Anche la mamma di Virginia ha sentito in diretta, e forse provando un'angoscia ancora maggiore dei presenti, il sisma con epicentro nell’oceano a una trentina di chilometri da Port Vila e dal suo scalo. «Superati tutti i controlli, alle 12,47 locali (le 2,47 italiane del 18 dicembre, ndr) ero al telefono con lei, quando tutto ha preso a oscillare con enorme violenza». Il tempo di dire del terremoto, e la comunicazione è saltata. Così come sono caduti tutti i passeggeri che, seduti nel gate, hanno provato ad alzarsi. «Le vetrate andavano in mille pezzi, parti dell’aeroporto crollavano… Appena la scossa è terminata, ho inviato un sms alla mamma per rassicurarla». Un attimo dopo, non sarebbe stato più possibile: per giorni solo i satellitari avrebbero funzionato.
«Subito - prosegue Virginia - ci hanno evacuati sulla pista». Ma anche lì c’era pericolo. «L’odore di cherosene fuoriuscito dai depositi era fortissimo, così ci hanno allontanati. La confusione era generale, mentre scattava l’allarme tsunami». Per un paio ore non si è potuto escludere che il peggio dovesse ancora arrivare.
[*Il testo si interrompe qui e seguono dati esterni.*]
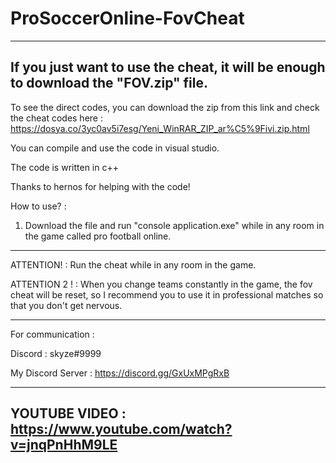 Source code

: # ProSoccerOnline-FovCheat

--------------------------------------------------------------
If you just want to use the cheat, it will be enough to download the "FOV.zip" file.
--------------------------------------------------------------


To see the direct codes, you can download the zip from this link and check the cheat codes here : https://dosya.co/3yc0av5i7esg/Yeni_WinRAR_ZIP_ar%C5%9Fivi.zip.html

You can compile and use the code in visual studio.

The code is written in c++

Thanks to hernos for helping with the code!

How to use? :

1. Download the file and run "console application.exe" while in any room in the game called pro football online.

--------------------------------------------------------------

ATTENTION! : Run the cheat while in any room in the game.

ATTENTION 2 ! : When you change teams constantly in the game, the fov cheat will be reset, so I recommend you to use it in professional matches so that you don't get nervous.

--------------------------------------------------------------

For communication :

Discord : skyze#9999

My Discord Server : https://discord.gg/GxUxMPgRxB



--------------------------------------------------------------
YOUTUBE VIDEO : https://www.youtube.com/watch?v=jnqPnHhM9LE
--------------------------------------------------------------
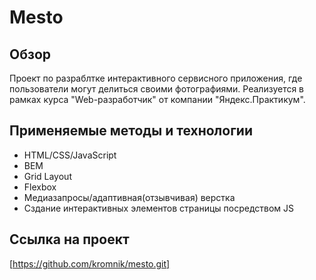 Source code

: # Mesto

## Обзор

Проект по разраблтке интерактивного сервисного приложения, где пользователи могут делиться своими фотографиями. Реализуется в рамках курса "Web-разработчик" от компании "Яндекс.Практикум".

## Применяемые методы и технологии

* HTML/CSS/JavaScript
* BEM
* Grid Layout
* Flexbox
* Медиазапросы/адаптивная(отзывчивая) верстка 
* Сздание интерактивных элементов страницы посредством JS

## Ссылка на проект 

  [https://github.com/kromnik/mesto.git]
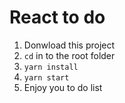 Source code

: # React to do

1. Donwload this project
2. `cd` in to the root folder
3. `yarn install`
4. `yarn start`
5. Enjoy you to do list
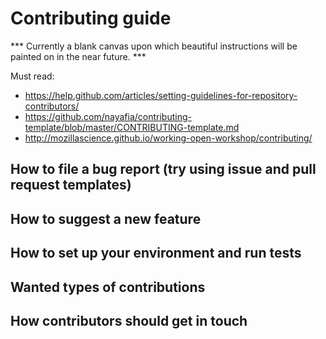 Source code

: # Contributing guide

*** Currently a blank canvas upon which beautiful instructions will be painted on in the near future. ***
 
Must read:
- https://help.github.com/articles/setting-guidelines-for-repository-contributors/
- https://github.com/nayafia/contributing-template/blob/master/CONTRIBUTING-template.md
- http://mozillascience.github.io/working-open-workshop/contributing/

## How to file a bug report (try using issue and pull request templates)

## How to suggest a new feature

## How to set up your environment and run tests

## Wanted types of contributions

## How contributors should get in touch
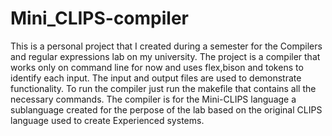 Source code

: # Mini_CLIPS-compiler
This is a personal project that I created during a semester for the Compilers and regular expressions lab on my university. The project is a compiler that works only on command line for now and uses flex,bison and tokens to identify each input. The input and output files are used to demonstrate functionality. To run the compiler just run the makefile that contains all the necessary commands. The compiler is for the Mini-CLIPS language a sublanguage created for the perpose of the lab based on the original CLIPS language used to create Experienced systems.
Nel frattempo, Virginia e altri passeggeri sono stati accompagnati al consolato australiano: in alto rispetto al resto della città e risparmiato dal sisma, a differenza di altre strutture diplomatiche. La macchina degli aiuti si è mossa tempestiva. «Devo ringraziare sia l’ambasciata italiana che quella neozelandese per il supporto che hanno dato a me e a Perry Easton, lo skipper inglese con il quale ero in viaggio. Anche il personale dell'Holyday Inn, dove siamo stati alloggiati, visto che il nostro albergo aveva subito gravi danni, si è impegnato al massimo per venire incontro ai tanti ospiti dell'emergenza».
Che le vacanze non sarebbero state all'insegna della stabilità, Virginia l'aveva messo in conto, quando con l'amico aveva optato per una crociera di due settimane in barca a vela con partenza dalle isole Salomone. «Ma a un certo punto - racconta - le condizioni del mare ci hanno indotto a sbarcare a Port Vila. «Dove - prosegue - ironia della sorte, sarebbe stato proprio l'armatore rimasto sulla barca a “ballare” di meno: ha raccontato di aver visto la costa spostarsi da una parte all'altra di cinque o sei metri. Lui in mare era fermo, mentre la terra ondeggiava».